** Opening INPUT block **

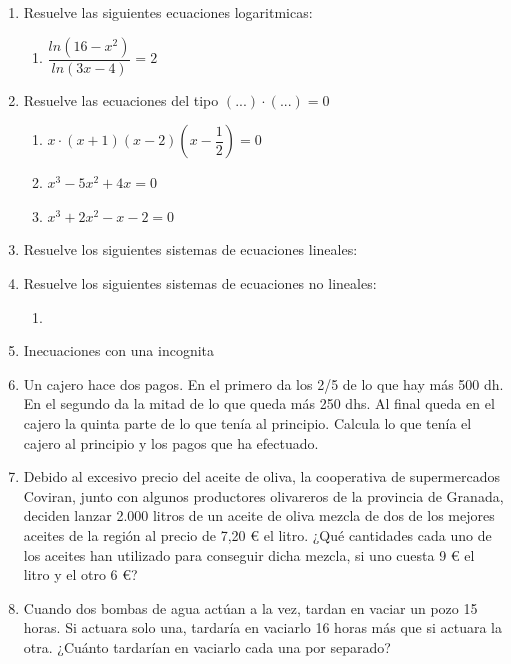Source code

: \documentclass[11pt,a4paper]{article}
\begin{document}
\begin{enumerate}
\begin{enumerate}
            \item $3^x-3^{x-1}+3^{x-2}=21$
            \item $9^x-2 \cdot 3^{x+2}+81=0$
        \end{enumerate}
    \item Resuelve las siguientes ecuaciones logaritmicas: 
        \begin{enumerate}
            \item $\dfrac{ln(16-x^2)}{ln(3x-4)}=2$
        \end{enumerate}
    \item Resuelve las ecuaciones del tipo $(...) \cdot (...) = 0$
        \begin{enumerate}
            \item $x \cdot (x+1)(x-2)\left(x - \dfrac{1}{2}\right) = 0$
            \item $x^3 - 5x^2 + 4x = 0$
            \item $x^3 + 2x^2 - x - 2 = 0$
        \end{enumerate}
    \item Resuelve los siguientes sistemas de ecuaciones lineales: 
    \item Resuelve los siguientes sistemas de ecuaciones no lineales:
        \begin{enumerate}
            \item %
        \end{enumerate}
    \item Inecuaciones con una incognita
    \item  Un cajero hace dos pagos. En el primero da los 2/5 de lo que hay más 500 dh. En el segundo da la mitad de lo que queda más 250 dhs. Al final queda en el cajero la quinta parte de lo que tenía al principio. Calcula lo que tenía el cajero al principio y los pagos que ha efectuado.
    \item Debido al excesivo precio del aceite de oliva, la cooperativa de supermercados Coviran, junto con algunos productores olivareros de la provincia de Granada, deciden lanzar 2.000 litros de un aceite de oliva mezcla de dos de los mejores aceites de la región al precio de 7,20 € el litro. ¿Qué cantidades cada uno de los aceites han utilizado para conseguir dicha mezcla, si uno cuesta 9 € el litro y el otro 6 €? 
    \item  Cuando dos bombas de agua actúan a la vez, tardan en vaciar un pozo 15 horas. Si actuara solo una, tardaría en vaciarlo 16 horas más que si actuara la otra. ¿Cuánto tardarían en vaciarlo cada una por separado?

\end{enumerate}
\end{document}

** Closing INPUT block **

* [WORK TASK]: The records above should be retyped in full and exactly; omit the pictures.

* [TASK SOLUTION]:
Source code

: \documentclass[11pt,a4paper]{article}
\begin{document}
\begin{enumerate}
\begin{enumerate}
            \item $3^x-3^{x-1}+3^{x-2}=21$
            \item $9^x-2 \cdot 3^{x+2}+81=0$
        \end{enumerate}
    \item Resuelve las siguientes ecuaciones logaritmicas: 
        \begin{enumerate}
            \item $\dfrac{ln(16-x^2)}{ln(3x-4)}=2$
        \end{enumerate}
    \item Resuelve las ecuaciones del tipo $(...) \cdot (...) = 0$
        \begin{enumerate}
            \item $x \cdot (x+1)(x-2)\left(x - \dfrac{1}{2}\right) = 0$
            \item $x^3 - 5x^2 + 4x = 0$
            \item $x^3 + 2x^2 - x - 2 = 0$
        \end{enumerate}
    \item Resuelve los siguientes sistemas de ecuaciones lineales: 
    \item Resuelve los siguientes sistemas de ecuaciones no lineales:
        \begin{enumerate}
            \item %
        \end{enumerate}
    \item Inecuaciones con una incognita
    \item  Un cajero hace dos pagos. En el primero da los 2/5 de lo que hay más 500 dh. En el segundo da la mitad de lo que queda más 250 dhs. Al final queda en el cajero la quinta parte de lo que tenía al principio. Calcula lo que tenía el cajero al principio y los pagos que ha efectuado.
    \item Debido al excesivo precio del aceite de oliva, la cooperativa de supermercados Coviran, junto con algunos productores olivareros de la provincia de Granada, deciden lanzar 2.000 litros de un aceite de oliva mezcla de dos de los mejores aceites de la región al precio de 7,20 € el litro. ¿Qué cantidades cada uno de los aceites han utilizado para conseguir dicha mezcla, si uno cuesta 9 € el litro y el otro 6 €? 
    \item  Cuando dos bombas de agua actúan a la vez, tardan en vaciar un pozo 15 horas. Si actuara solo una, tardaría en vaciarlo 16 horas más que si actuara la otra. ¿Cuánto tardarían en vaciarlo cada una por separado?

\end{enumerate}
\end{document}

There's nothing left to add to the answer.